WGM Indonesia Medina Warda Aulia mengalahkan GM Ivan Sokolov di JAPFA Grand Master and Women Grand Master Tournament 2019 di Yogyakarta, Jumat (15/6/2019). (Foto: olenas.id/Gonang Susatyo)

OLENAS.ID – Woman Grand Master (WGM) Indonesia Medina Warda Aulia menunjukkan penampilan gemilang saat menghadapi GM Ivan Sokolov pada putaran kedua JAPFA Grand Master and Women Grand Master Tournament 2019 di Yogyakarta, Jumat (14/6/2019). Sempat tertekan, Medina mampu bangkit untuk mengalahkan Sokolov.

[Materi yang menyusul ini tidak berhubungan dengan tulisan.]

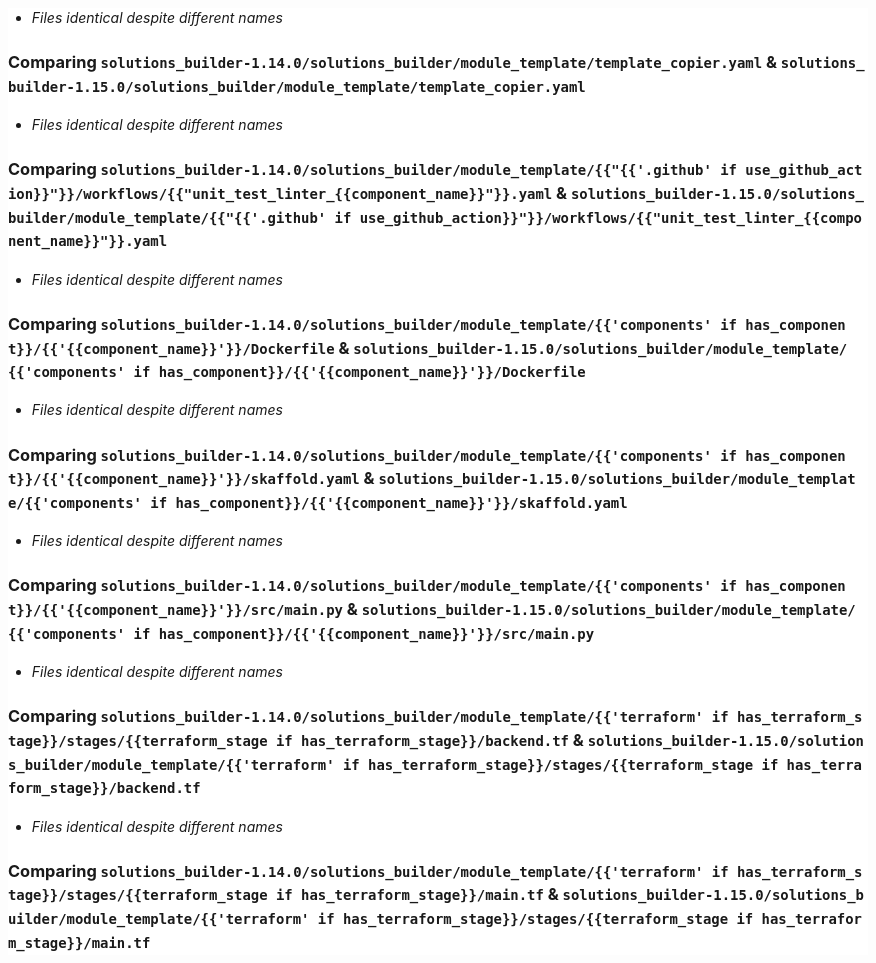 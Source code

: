  * *Files identical despite different names*

### Comparing `solutions_builder-1.14.0/solutions_builder/module_template/template_copier.yaml` & `solutions_builder-1.15.0/solutions_builder/module_template/template_copier.yaml`

 * *Files identical despite different names*

### Comparing `solutions_builder-1.14.0/solutions_builder/module_template/{{"{{'.github' if use_github_action}}"}}/workflows/{{"unit_test_linter_{{component_name}}"}}.yaml` & `solutions_builder-1.15.0/solutions_builder/module_template/{{"{{'.github' if use_github_action}}"}}/workflows/{{"unit_test_linter_{{component_name}}"}}.yaml`

 * *Files identical despite different names*

### Comparing `solutions_builder-1.14.0/solutions_builder/module_template/{{'components' if has_component}}/{{'{{component_name}}'}}/Dockerfile` & `solutions_builder-1.15.0/solutions_builder/module_template/{{'components' if has_component}}/{{'{{component_name}}'}}/Dockerfile`

 * *Files identical despite different names*

### Comparing `solutions_builder-1.14.0/solutions_builder/module_template/{{'components' if has_component}}/{{'{{component_name}}'}}/skaffold.yaml` & `solutions_builder-1.15.0/solutions_builder/module_template/{{'components' if has_component}}/{{'{{component_name}}'}}/skaffold.yaml`

 * *Files identical despite different names*

### Comparing `solutions_builder-1.14.0/solutions_builder/module_template/{{'components' if has_component}}/{{'{{component_name}}'}}/src/main.py` & `solutions_builder-1.15.0/solutions_builder/module_template/{{'components' if has_component}}/{{'{{component_name}}'}}/src/main.py`

 * *Files identical despite different names*

### Comparing `solutions_builder-1.14.0/solutions_builder/module_template/{{'terraform' if has_terraform_stage}}/stages/{{terraform_stage if has_terraform_stage}}/backend.tf` & `solutions_builder-1.15.0/solutions_builder/module_template/{{'terraform' if has_terraform_stage}}/stages/{{terraform_stage if has_terraform_stage}}/backend.tf`

 * *Files identical despite different names*

### Comparing `solutions_builder-1.14.0/solutions_builder/module_template/{{'terraform' if has_terraform_stage}}/stages/{{terraform_stage if has_terraform_stage}}/main.tf` & `solutions_builder-1.15.0/solutions_builder/module_template/{{'terraform' if has_terraform_stage}}/stages/{{terraform_stage if has_terraform_stage}}/main.tf`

Ini merupakan kemenangan pertama yang diraih grand master wanita Indonesia ini. Sebelumnya di putaran pertama, Medina dikalahkan Rustam Khusnutdinov. Kemenangan ini setidaknya memperbaiki posisi Medina di klasemen sementara di JAPFA Grand Master.

Meski menang, namun Medina mengaku agak kesulitan menghadapi pecatur asal Belanda. Apalagi lawan sempat unggul dan posisinya kurang bagus.

Ini memang di luar kebiasaan karena raja jarang diikutkan menyerang. Apalagi saya masih punya banyak perwira. Namun keputusan itu ternyata memberikan hasil bagus

“Posisi saya sempat kurang bagus dan lawan lebih unggul. Saya sudah pasrah, namun di pertengahan posisi saya mulai imbang. Apalagi, saya mulai sedikit unggul sehingga punya kesempatan menang. Meski demikian, saya berusaha hati-hati dan mengakhirinya dengan kemenangan,” kata Medina.

Diakui Medina dirinya mengambil langkah di luar kebiasaan dengan menjadikan raja ikut menyerang. Padahal, dia masih memiliki banyak perwira, termasuk menteri dan benteng.

Langkah berani Medina memang memberikan hasil. Medina menang di langkah ke-54 dengan menyisakan waktu sekitar 27 menit.

“Ini memang di luar kebiasaan karena raja jarang diikutkan menyerang. Apalagi saya masih punya banyak perwira. Namun keputusan itu ternyata memberikan hasil bagus,” ujar Medina yang memilih berlaga JAPFA Grand Master yang diikuti pecatur putra ketimbang di Women Grand Master.

“Saya sudah meraih grand master wanita, jadi kalau ikut di Women Grand Master tidak ada target lain kecuali juara. Setidaknya saya berharap ada pecatur wanita lain dari Indonesia yang punya kesempatan meraih gelar WGM,” kata Medina.

Ajang pemanasan

Selain itu, turnamen JAPFA Grand Master merupakan ajang pemanasan bagi dirinya yang akan berlaga di Piala Dunia. Menurut dia turnamen tersebut memberi pengalaman berharga karena menghadapi para grand master berpengalaman dari berbagai negara.

Sementara, GM Susanto Megaranto tertahan saat menghadapi rekannya, IM Priasmoro Novendra (2457). Kegagalan meraih kemenangan menjadikan posisi Susanto turun di klasemen sementara. Posisinya diambi alih Rustam yang bermain remis melawan Taher Yoseph Theolifus.

“Novendra sempat unggul. Tetapi dia justru blunder yang membuat saya bisa mengembalikan keadaan. Dia seharusnya sudah menang,” kata Susanto yang mengakui persaingan di turnamen JAPFA ini sangat ketat.

“Persaingannya ketat karena semua lawan berat,” jawabnya.

Susanto yang sebelunya berada di posisi puncak terpaksa lenger ke peringkat empat. Posisinya digeser Rustam yang bermain imbang melawan Yoseph Theolifus Thaher.

Di bagian putri, Chelsie Monica Sihite gagal mempertahankan posisinya di puncak klasemen. Melalui pertarungan sengit, Chelsie bermain remis melawan WGM Singapura Gong Qianyun yang memiliki elo rating 2381.

Posisi puncak untuk sementara dikuasai IM Alina L’ami yang mengalahkan WFM Monica Putri Wigustira. Disusul juara bertahan WGM Keti Tsatsalashvili yang menang atas Tammi Nasuha Nurdin.